There was also the visiting the restrooms because they are there. She saw a place we know has one and tells us she needs to go. I started to think of it as Pavlovian: seeing a place with one was a reminder that maybe she needed to go.
The anxiety mainly manifested when she said she had to go, but we did not have a clear place to take her.
There are portable seats. Maybe that makes sense when often find ourselves in that situation and/or with multiple kids. For us, it was 4-5 times a week.
We seem past the trials part and into a groove. The next problem was false positive claims of needing to go. She claimed to need to go and didn’t. That seems to have ceased.
She also has started sometimes wanting privacy. Which makes sense. I waited outside the stall but in the bathroom.
I made the mistake of taking Fleur to the store so now she wants to go there all the time. But, additionally, as soon as we walk in the door, she tells me, “I have to go potty.”
Without fail. Without remorse. Every time.
It feels like Classical Conditioning. Something about entering a store is like Pavlov’s bell. It triggers the need to go. So she tells me and we go. Thankfully in most cases we have been, the restrooms are close to the door. Stimulus is the entrance. Response is the need to urinate.
So far we are seven for seven. I need more data. But, I am not willing to get more exposure for the sake of science.

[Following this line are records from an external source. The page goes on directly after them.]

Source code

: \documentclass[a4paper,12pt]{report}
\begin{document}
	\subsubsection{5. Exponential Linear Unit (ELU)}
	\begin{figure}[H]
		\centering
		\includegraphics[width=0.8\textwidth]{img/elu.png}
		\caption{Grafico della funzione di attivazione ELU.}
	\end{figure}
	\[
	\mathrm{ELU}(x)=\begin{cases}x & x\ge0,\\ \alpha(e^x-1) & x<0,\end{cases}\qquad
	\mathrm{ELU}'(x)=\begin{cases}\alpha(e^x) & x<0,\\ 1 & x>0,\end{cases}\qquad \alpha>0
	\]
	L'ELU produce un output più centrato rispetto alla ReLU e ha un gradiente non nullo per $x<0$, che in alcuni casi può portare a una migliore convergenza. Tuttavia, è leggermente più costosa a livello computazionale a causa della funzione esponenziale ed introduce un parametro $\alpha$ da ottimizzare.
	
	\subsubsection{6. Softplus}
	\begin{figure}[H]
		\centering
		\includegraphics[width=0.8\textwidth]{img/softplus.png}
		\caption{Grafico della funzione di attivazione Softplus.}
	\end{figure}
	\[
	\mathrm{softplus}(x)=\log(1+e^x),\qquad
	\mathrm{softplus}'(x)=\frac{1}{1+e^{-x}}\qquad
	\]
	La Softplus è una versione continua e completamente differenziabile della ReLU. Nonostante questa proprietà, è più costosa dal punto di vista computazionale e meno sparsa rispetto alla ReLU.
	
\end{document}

“54% inspire confidence in their kids by allowing them to do things themselves”… CHECK… It takes longer, but I like Fleur doing it herself and getting the practice, chance to problem solve, and muscle memory. As she develops the skill, the muscle memory takes over and there is more consistency and less issues. Of course, she demands doing more things herself. The challenge is the balance between taking the time and being on time. (Well, the challenge is abandoning MY need to be on time all the time.)
“78% of parents make an effort to celebrate all those little ‘firsts.'” … CHECK… We celebrated many firsts and continue to cheer when she does inconsistent things we want her to do. Right now, that is potty training. When she does it, we celebrate it. The beaming smile she has when we do, suggests to me it is effective as a positive reinforcement, so I think it works in her case. If she didn’t react this way, then I would find something else.

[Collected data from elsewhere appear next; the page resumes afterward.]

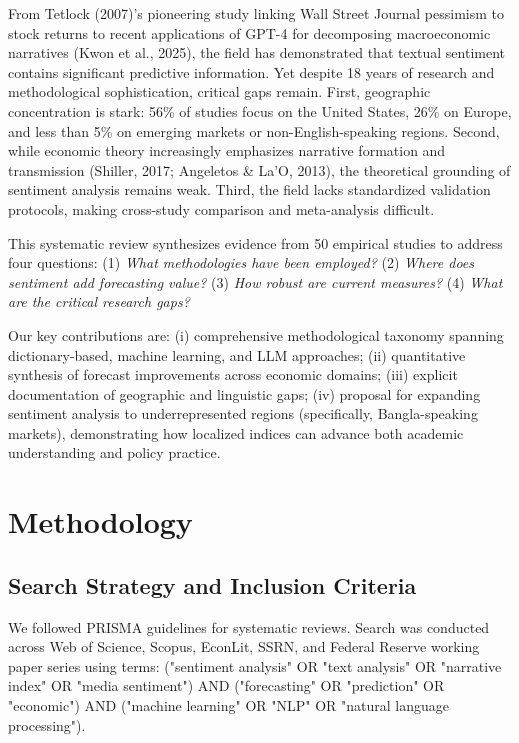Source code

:\documentclass[11pt]{article}
\begin{document}
From Tetlock (2007)'s pioneering study linking Wall Street Journal pessimism to stock returns to recent applications of GPT-4 for decomposing macroeconomic narratives (Kwon et al., 2025), the field has demonstrated that textual sentiment contains significant predictive information. Yet despite 18 years of research and methodological sophistication, critical gaps remain. First, geographic concentration is stark: 56\% of studies focus on the United States, 26\% on Europe, and less than 5\% on emerging markets or non-English-speaking regions. Second, while economic theory increasingly emphasizes narrative formation and transmission (Shiller, 2017; Angeletos \& La'O, 2013), the theoretical grounding of sentiment analysis remains weak. Third, the field lacks standardized validation protocols, making cross-study comparison and meta-analysis difficult.

This systematic review synthesizes evidence from 50 empirical studies to address four questions: (1) \textit{What methodologies have been employed?} (2) \textit{Where does sentiment add forecasting value?} (3) \textit{How robust are current measures?} (4) \textit{What are the critical research gaps?}

Our key contributions are: (i) comprehensive methodological taxonomy spanning dictionary-based, machine learning, and LLM approaches; (ii) quantitative synthesis of forecast improvements across economic domains; (iii) explicit documentation of geographic and linguistic gaps; (iv) proposal for expanding sentiment analysis to underrepresented regions (specifically, Bangla-speaking markets), demonstrating how localized indices can advance both academic understanding and policy practice.

\section{Methodology}

\subsection{Search Strategy and Inclusion Criteria}

We followed PRISMA guidelines for systematic reviews. Search was conducted across Web of Science, Scopus, EconLit, SSRN, and Federal Reserve working paper series using terms: ("sentiment analysis" OR "text analysis" OR "narrative index" OR "media sentiment") AND ("forecasting" OR "prediction" OR "economic") AND ("machine learning" OR "NLP" OR "natural language processing"). 
\end{document}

“79% of those surveyed said they encourage their child to think critically and use logic on a daily basis.”… CHECK… Probably jumping the gun on this, but I am already asking questions about how something is similar or different to others to think about categorizations. Last night, we cooked pasta and I cut and scooped a spaghetti squash. Fleur mentioned it, so I asked her what have we recently scooped that looks similar. I answered the Halloween pumpkin and asked why they might have similar seeds and insides: because they are both kinds of winter squash.